- WHAT YOU HAVE TO DO:
Exactly as written, set down the lines from the top of the entries through the line bearing "- DSDM(Dynamic System", with every picture left out.

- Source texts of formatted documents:
☆ ☆ ☆ ☆ ☆
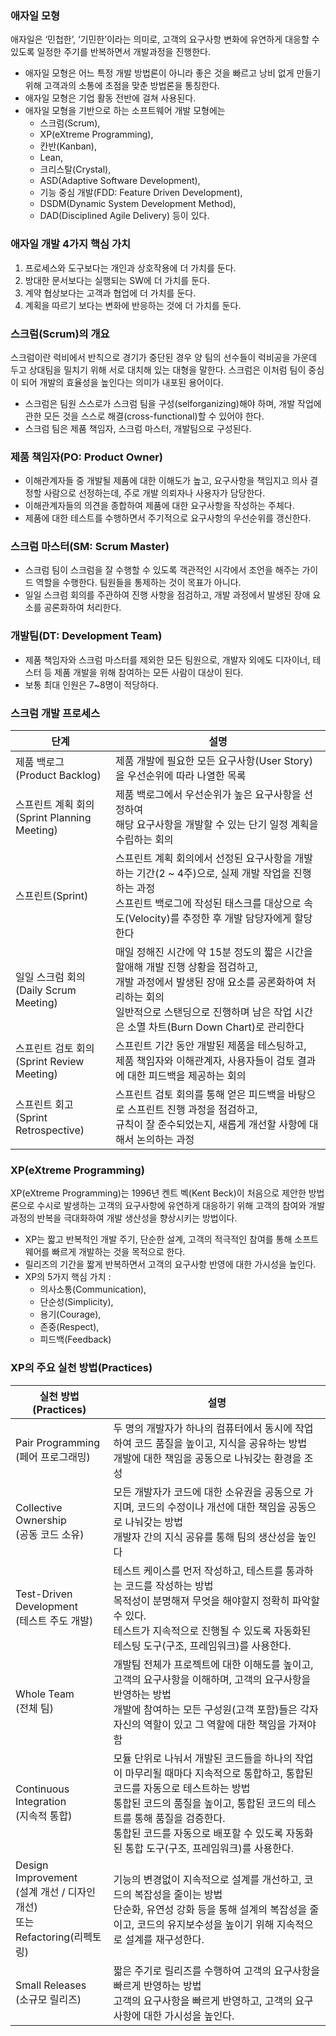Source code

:### 애자일 모형
애자일은 ‘민첩한’, ‘기민한’이라는 의미로, 고객의 요구사항 변화에 유연하게 대응할 수 있도록 일정한 주기를 반복하면서 개발과정을 진행한다.
- 애자일 모형은 어느 특정 개발 방법론이 아니라 좋은 것을 빠르고 낭비 없게 만들기 위해 고객과의 소통에 초점을 맞춘 방법론을 통칭한다.
- 애자일 모형은 기업 활동 전반에 걸쳐 사용된다.
- 애자일 모형을 기반으로 하는 소프트웨어 개발 모형에는 
  - 스크럼(Scrum), 
  - XP(eXtreme Programming), 
  - 칸반(Kanban), 
  - Lean, 
  - 크리스탈(Crystal), 
  - ASD(Adaptive Software Development), 
  - 기능 중심 개발(FDD: Feature Driven Development), 
  - DSDM(Dynamic System Development Method), 
  - DAD(Disciplined Agile Delivery) 등이 있다.

### 애자일 개발 4가지 핵심 가치
1. 프로세스와 도구보다는 개인과 상호작용에 더 가치를 둔다.
2. 방대한 문서보다는 실행되는 SW에 더 가치를 둔다.
3. 계약 협상보다는 고객과 협업에 더 가치를 둔다.
4. 계획을 따르기 보다는 변화에 반응하는 것에 더 가치를 둔다.

### 스크럼(Scrum)의 개요
스크럼이란 럭비에서 반칙으로 경기가 중단된 경우 양 팀의 선수들이 럭비공을 가운데 두고 상대팀을 밀치기 위해 서로 대치해 있는 대형을 말한다. 스크럼은 이처럼 팀이 중심이 되어 개발의 효율성을 높인다는 의미가 내포된 용어이다.

- 스크럼은 팀원 스스로가 스크럼 팀을 구성(selforganizing)해야 하며, 개발 작업에 관한 모든 것을 스스로 해결(cross-functional)할 수 있어야 한다.
- 스크럼 팀은 제품 책임자, 스크럼 마스터, 개발팀으로 구성된다.

### 제품 책임자(PO: Product Owner)
- 이해관계자들 중 개발될 제품에 대한 이해도가 높고, 요구사항을 책임지고 의사 결정할 사람으로 선정하는데, 주로 개발 의뢰자나 사용자가 담당한다.
- 이해관계자들의 의견을 종합하여 제품에 대한 요구사항을 작성하는 주체다.
- 제품에 대한 테스트를 수행하면서 주기적으로 요구사항의 우선순위를 갱신한다.

### 스크럼 마스터(SM: Scrum Master)
- 스크럼 팀이 스크럼을 잘 수행할 수 있도록 객관적인 시각에서 조언을 해주는 가이드 역할을 수행한다. 팀원들을 통제하는 것이 목표가 아니다.
- 일일 스크럼 회의를 주관하여 진행 사항을 점검하고, 개발 과정에서 발생된 장애 요소를 공론화하여 처리한다.

### 개발팀(DT: Development Team)
- 제품 책임자와 스크럼 마스터를 제외한 모든 팀원으로, 개발자 외에도 디자이너, 테스터 등 제품 개발을 위해 참여하는 모든 사람이 대상이 된다.
- 보통 최대 인원은 7~8명이 적당하다.

### 스크럼 개발 프로세스
| 단계                           | 설명                                                                                                                                              |
|------------------------------|-------------------------------------------------------------------------------------------------------------------------------------------------|
| 제품 백로그<br>(Product Backlog) | 제품 개발에 필요한 모든 요구사항(User Story)을 우선순위에 따라 나열한 목록                                                                                                 |
| 스프린트 계획 회의<br>(Sprint Planning Meeting) | 제품 백로그에서 우선순위가 높은 요구사항을 선정하여<br>해당 요구사항을 개발할 수 있는 단기 일정 계획을 수립하는 회의                                                                             |
| 스프린트(Sprint)               | 스프린트 계획 회의에서 선정된 요구사항을 개발하는 기간(2 ~ 4주)으로, 실제 개발 작업을 진행하는 과정<br>스프린트 백로그에 작성된 태스크를 대상으로 속도(Velocity)를 추정한 후 개발 담당자에게 할당한다                        |
| 일일 스크럼 회의<br>(Daily Scrum Meeting) | 매일 정해진 시간에 약 15분 정도의 짧은 시간을 할애해 개발 진행 상황을 점검하고,<br> 개발 과정에서 발생된 장애 요소를 공론화하여 처리하는 회의<br>일반적으로 스탠딩으로 진행하며 남은 작업 시간은 소멸 차트(Burn Down Chart)로 관리한다 |
| 스프린트 검토 회의<br>(Sprint Review Meeting) | 스프린트 기간 동안 개발된 제품을 테스팅하고,<br>제품 책임자와 이해관계자, 사용자들이 검토 결과에 대한 피드백을 제공하는 회의                                                                        |
| 스프린트 회고<br>(Sprint Retrospective) | 스프린트 검토 회의를 통해 얻은 피드백을 바탕으로 스프린트 진행 과정을 점검하고,<br>규칙이 잘 준수되었는지, 새롭게 개선할 사항에 대해서 논의하는 과정|

### XP(eXtreme Programming)
XP(eXtreme Programming)는 1996년 켄트 벡(Kent Beck)이 처음으로 제안한 방법론으로 수시로 발생하는 고객의 요구사항에 유연하게 대응하기 위해 고객의 참여와 개발 과정의 반복을 극대화하여 개발 생산성을 향상시키는 방법이다.

- XP는 짧고 반복적인 개발 주기, 단순한 설계, 고객의 적극적인 참여를 통해 소프트웨어를 빠르게 개발하는 것을 목적으로 한다.
- 릴리즈의 기간을 짧게 반복하면서 고객의 요구사항 반영에 대한 가시성을 높인다.
- XP의 5가지 핵심 가치 : 
  - 의사소통(Communication), 
  - 단순성(Simplicity), 
  - 용기(Courage), 
  - 존중(Respect), 
  - 피드백(Feedback)

### XP의 주요 실천 방법(Practices)
| 실천 방법(Practices)                                               | 설명                                                                                                                                                                          |
|----------------------------------------------------------------|-----------------------------------------------------------------------------------------------------------------------------------------------------------------------------|
| Pair Programming<br>(페어 프로그래밍)                                 | 두 명의 개발자가 하나의 컴퓨터에서 동시에 작업하여 코드 품질을 높이고, 지식을 공유하는 방법<br>개발에 대한 책임을 공동으로 나눠갖는 환경을 조성                                                                                         |
| Collective Ownership<br>(공동 코드 소유)                             | 모든 개발자가 코드에 대한 소유권을 공동으로 가지며, 코드의 수정이나 개선에 대한 책임을 공동으로 나눠갖는 방법<br>개발자 간의 지식 공유를 통해 팀의 생산성을 높인다                                                                              |
| Test-Driven Development<br>(테스트 주도 개발)                         | 테스트 케이스를 먼저 작성하고, 테스트를 통과하는 코드를 작성하는 방법<br>목적성이 분명해져 무엇을 해야할지 정확히 파악할 수 있다.<br>테스트가 지속적으로 진행될 수 있도록 자동화된 테스팅 도구(구조, 프레임워크)를 사용한다.                                           |
| Whole Team<br>(전체 팀)                                           | 개발팀 전체가 프로젝트에 대한 이해도를 높이고, 고객의 요구사항을 이해하며, 고객의 요구사항을 반영하는 방법<br>개발에 참여하는 모든 구성원(고객 포함)들은 각자 자신의 역할이 있고 그 역할에 대한 책임을 가져야 함                                                   |
| Continuous Integration<br>(지속적 통합)                             | 모듈 단위로 나눠서 개발된 코드들을 하나의 작업이 마무리될 때마다 지속적으로 통합하고, 통합된 코드를 자동으로 테스트하는 방법<br>통합된 코드의 품질을 높이고, 통합된 코드의 테스트를 통해 품질을 검증한다.<br>통합된 코드를 자동으로 배포할 수 있도록 자동화된 통합 도구(구조, 프레임워크)를 사용한다. |
| Design Improvement<br>(설계 개선 / 디자인 개선)<br>또는 Refactoring(리펙토링) | 기능의 변경없이 지속적으로 설계를 개선하고, 코드의 복잡성을 줄이는 방법<br>단순화, 유연성 강화 등을 통해 설계의 복잡성을 줄이고, 코드의 유지보수성을 높이기 위해 지속적으로 설계를 재구성한다.                                                              |
| Small Releases<br>(소규모 릴리즈)                                    | 짧은 주기로 릴리즈를 수행하여 고객의 요구사항을 빠르게 반영하는 방법<br>고객의 요구사항을 빠르게 반영하고, 고객의 요구사항에 대한 가시성을 높인다.                                                                                     |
☆ ☆ ☆ ☆ ☆
- TASK RESULT:
Source code

:### 애자일 모형
애자일은 ‘민첩한’, ‘기민한’이라는 의미로, 고객의 요구사항 변화에 유연하게 대응할 수 있도록 일정한 주기를 반복하면서 개발과정을 진행한다.
- 애자일 모형은 어느 특정 개발 방법론이 아니라 좋은 것을 빠르고 낭비 없게 만들기 위해 고객과의 소통에 초점을 맞춘 방법론을 통칭한다.
- 애자일 모형은 기업 활동 전반에 걸쳐 사용된다.
- 애자일 모형을 기반으로 하는 소프트웨어 개발 모형에는 
  - 스크럼(Scrum), 
  - XP(eXtreme Programming), 
  - 칸반(Kanban), 
  - Lean, 
  - 크리스탈(Crystal), 
  - ASD(Adaptive Software Development), 
  - 기능 중심 개발(FDD: Feature Driven Development), 
  - DSDM(Dynamic System Development Method), 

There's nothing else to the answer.